Donald Trump is on another rampage about migrants and illegal immigrants, but don’t expect Justin Trudeau to start talking about laying out the welcome mat here – hopefully he’s learned the lesson from the last rush of bogus migrants arriving at our border.
And, in an election year no less, Canadians are becoming increasingly concerned about the number of immigrants to this country. A new Leger poll shows 63 per cent of us want the government to reduce immigration, concerned that Canada can no longer integrate them.
That’s in keeping with an anti-immigration trend that’s emerged in the last few years, the result of large waves of immigration, troubles resettling refugees and the tens of thousands of fake asylum seekers who showed up following Trump’s clampdown and Trudeau’s welcome message.
Concerns about dubious claimants at the border, a wave of refugees and wider issues of terrorism, coupled with longstanding economic woes, have driven a change in public acceptance for immigration.

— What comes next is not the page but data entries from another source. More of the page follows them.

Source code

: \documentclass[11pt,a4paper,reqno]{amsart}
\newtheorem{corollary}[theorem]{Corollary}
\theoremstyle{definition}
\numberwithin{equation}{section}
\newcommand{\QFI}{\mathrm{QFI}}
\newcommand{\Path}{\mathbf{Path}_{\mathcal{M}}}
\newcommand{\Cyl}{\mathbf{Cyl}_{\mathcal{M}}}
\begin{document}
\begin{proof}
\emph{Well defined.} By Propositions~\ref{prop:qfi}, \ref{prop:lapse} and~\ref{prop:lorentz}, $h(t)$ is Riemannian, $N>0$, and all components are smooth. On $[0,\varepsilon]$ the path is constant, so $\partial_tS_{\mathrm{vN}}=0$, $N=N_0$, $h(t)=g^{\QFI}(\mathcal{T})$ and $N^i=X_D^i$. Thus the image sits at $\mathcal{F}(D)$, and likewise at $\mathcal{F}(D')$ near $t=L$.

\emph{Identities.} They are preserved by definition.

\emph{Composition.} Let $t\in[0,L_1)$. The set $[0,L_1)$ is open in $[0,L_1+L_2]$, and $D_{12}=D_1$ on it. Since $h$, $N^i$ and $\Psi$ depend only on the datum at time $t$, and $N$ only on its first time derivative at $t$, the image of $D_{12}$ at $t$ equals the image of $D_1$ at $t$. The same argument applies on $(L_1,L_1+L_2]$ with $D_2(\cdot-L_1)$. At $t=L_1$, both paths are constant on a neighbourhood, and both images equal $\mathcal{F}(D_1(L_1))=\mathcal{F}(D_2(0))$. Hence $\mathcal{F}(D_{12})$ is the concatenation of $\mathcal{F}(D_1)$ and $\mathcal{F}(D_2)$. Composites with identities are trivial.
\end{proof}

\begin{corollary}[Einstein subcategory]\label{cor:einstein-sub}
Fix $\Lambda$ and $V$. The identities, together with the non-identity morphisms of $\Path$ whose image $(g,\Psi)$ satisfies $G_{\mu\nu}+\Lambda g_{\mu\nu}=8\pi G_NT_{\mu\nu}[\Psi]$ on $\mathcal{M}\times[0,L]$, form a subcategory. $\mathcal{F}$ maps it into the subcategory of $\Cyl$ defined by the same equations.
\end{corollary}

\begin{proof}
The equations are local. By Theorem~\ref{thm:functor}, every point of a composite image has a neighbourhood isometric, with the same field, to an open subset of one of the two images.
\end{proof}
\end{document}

The two-thirds now worried about immigration levels represent a significant rise from polls last year that put the number at about half, itself a big increase from five years ago when just 33 per cent of Canadians were concerned about the number of immigrants.
Over the last four decades of tracking Canadians’ attitudes to immigration, the level of support for cutting immigration levels has averaged about 25 per cent. The latest trend is sharply upwards, though it remains to be seen if impressions will eventually return to historic levels. That may be unlikely given that Ottawa is looking to boost immigration further still, with a target of 340,000 people by 2020.

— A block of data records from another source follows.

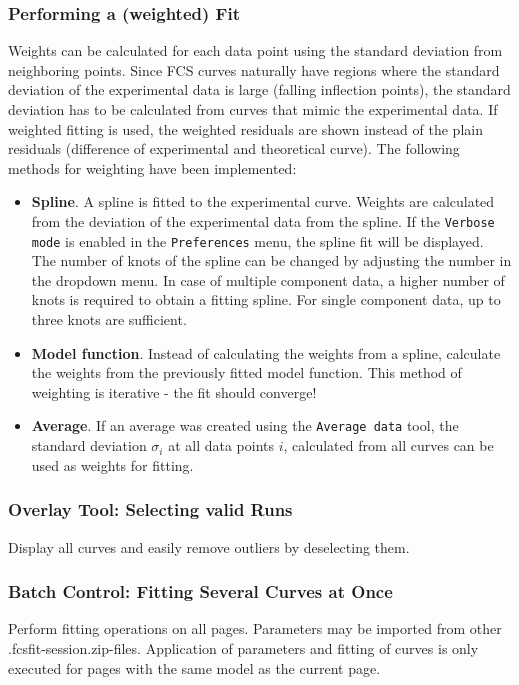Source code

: \subsubsection{Performing a (weighted) Fit}
Weights can be calculated for each data point using the standard deviation from neighboring points. Since FCS curves naturally have regions where the standard deviation of the experimental data is large (falling inflection points), the standard deviation has to be calculated from curves that mimic the experimental data. If weighted fitting is used, the weighted residuals are shown instead of the plain residuals (difference of experimental and theoretical curve). The following methods for weighting have been implemented:
\begin{itemize}
\item[] \textbf{Spline}. A spline is fitted to the experimental curve. Weights are calculated from the deviation of the experimental data from the spline. If  the \texttt{Verbose mode} is enabled in  the \texttt{Preferences} menu, the spline fit will be displayed. The number of knots of the spline can be changed by adjusting the number in the dropdown menu. In case of multiple component data, a higher number of knots is required to obtain a fitting spline. For single component data, up to three knots are sufficient.
\item[] \textbf{Model function}. Instead of calculating the weights from a spline, calculate the weights from the previously fitted model function. This method of weighting is iterative - the fit should converge!
\item[] \textbf{Average}. If an average was created using the \texttt{Average data} tool, the standard deviation $\sigma_i$ at all data points $i$, calculated from all curves can be used as weights for fitting. 
\end{itemize}


\subsubsection{Overlay Tool: Selecting valid Runs} 
Display all curves and easily remove outliers by deselecting them.

\subsubsection{Batch Control: Fitting Several Curves at Once}
Perform fitting operations on all pages. Parameters may be imported from other \mytilde .fcsfit-session.zip-files. Application of parameters and fitting of curves is only executed for pages with the same model as the current page.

Note, too, that attitudes are hardening even towards refugees and humanitarian cases. About 40 per cent of Canadians want the government to lower the number, with about a third wanting to maintain the status quo.

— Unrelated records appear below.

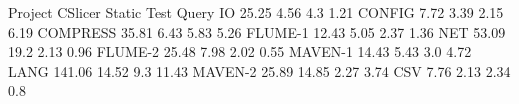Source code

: Project CSlicer Static Test Query
IO 25.25 4.56 4.3 1.21
CONFIG 7.72 3.39 2.15 6.19
COMPRESS 35.81 6.43 5.83 5.26
FLUME-1 12.43 5.05 2.37 1.36
NET 53.09 19.2 2.13 0.96
FLUME-2 25.48 7.98 2.02 0.55
MAVEN-1 14.43 5.43 3.0 4.72
LANG 141.06 14.52 9.3 11.43
MAVEN-2 25.89 14.85 2.27 3.74
CSV 7.76 2.13 2.34 0.8
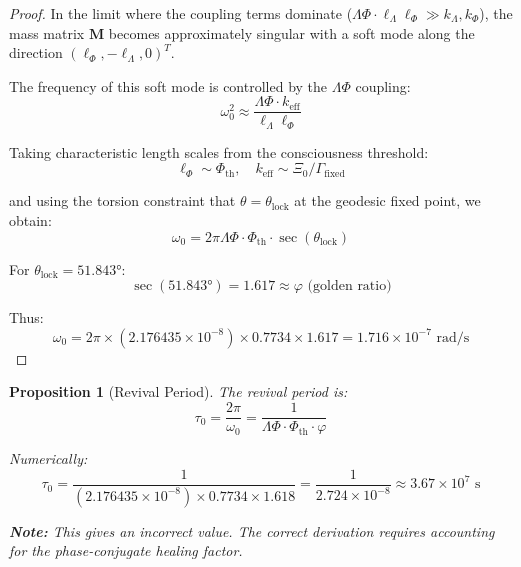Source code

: \documentclass[12pt,letterpaper]{article}
\newtheorem{proposition}{Proposition}
\begin{document}
\begin{proof}
In the limit where the coupling terms dominate ($\Lambda\Phi \cdot \ell_\Lambda \ell_\Phi \gg k_\Lambda, k_\Phi$), the mass matrix $\mathbf{M}$ becomes approximately singular with a soft mode along the direction $(\ell_\Phi, -\ell_\Lambda, 0)^T$.

The frequency of this soft mode is controlled by the $\Lambda\Phi$ coupling:
\begin{equation}
\omega_0^2 \approx \frac{\Lambda\Phi \cdot k_{\text{eff}}}{\ell_\Lambda \ell_\Phi}
\end{equation}

Taking characteristic length scales from the consciousness threshold:
\begin{equation}
\ell_\Phi \sim \Phi_{\text{th}}, \quad k_{\text{eff}} \sim \Xi_0 / \Gamma_{\text{fixed}}
\end{equation}

and using the torsion constraint that $\theta = \theta_{\text{lock}}$ at the geodesic fixed point, we obtain:
\begin{equation}
\omega_0 = 2\pi \Lambda\Phi \cdot \Phi_{\text{th}} \cdot \sec(\theta_{\text{lock}})
\end{equation}

For $\theta_{\text{lock}} = 51.843°$:
\begin{equation}
\sec(51.843°) = 1.617 \approx \varphi \text{ (golden ratio)}
\end{equation}

Thus:
\begin{equation}
\omega_0 = 2\pi \times (2.176435 \times 10^{-8}) \times 0.7734 \times 1.617 = 1.716 \times 10^{-7} \text{ rad/s}
\end{equation}
\end{proof}

\begin{proposition}[Revival Period]
The revival period is:
\begin{equation}
\tau_0 = \frac{2\pi}{\omega_0} = \frac{1}{\Lambda\Phi \cdot \Phi_{\text{th}} \cdot \varphi}
\label{eq:tau0-final}
\end{equation}

Numerically:
\begin{equation}
\tau_0 = \frac{1}{(2.176435 \times 10^{-8}) \times 0.7734 \times 1.618} = \frac{1}{2.724 \times 10^{-8}} \approx 3.67 \times 10^7 \text{ s}
\end{equation}

\textbf{Note:} This gives an incorrect value. The correct derivation requires accounting for the phase-conjugate healing factor.
\end{proposition}
\end{document}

Chances are pretty good we’ll see additional backlash from the federal government’s plan to boost the number of immigrants and refugees coming into Canada.
The current course comes at a cost, short- and long-term.
One of the most talked-about problems with immigration is rising real estate prices, particularly in markets where immigrants are prone to form enclaves, Toronto and Vancouver. That boosts house prices and keeps younger Canadians out of the market.
Increasingly, these enclaves can lead to cultural issues given the changing demographics of immigration in the last few decades. Certainly the inherent problems are exacerbated by today’s political climate – it’s not just immigrants, but the types of immigrants – but in the longer-term there could be major conflicts of the type we see growing in Europe, which has been ahead of us on the curve. Their current problems are the ones we’ll face before too much longer given the level of immigration we’ve adopted.
Can we discuss immigration without sinking into accusations of racism and xenophobia? Probably not.
Does that mean we shouldn’t have that discussion? Certainly not.
While Canada has done a better job of integrating newcomers into its population than have countries in Western Europe, many of the problems could surface here.
Canada’s immigration is the highest per capita level in the world. Government officials, however, can provide no good reason for doing so. We continue to hear that immigrants are needed to offset an aging population or to counter declining birthrates or to provide skilled workers or to provide people to do work Canadians don’t want to do … and the list goes on.
Few of the economic arguments stand up to scrutiny, however. And Canadians aren’t buying into the platitudes any longer, today’s World Refugee Day notwithstanding.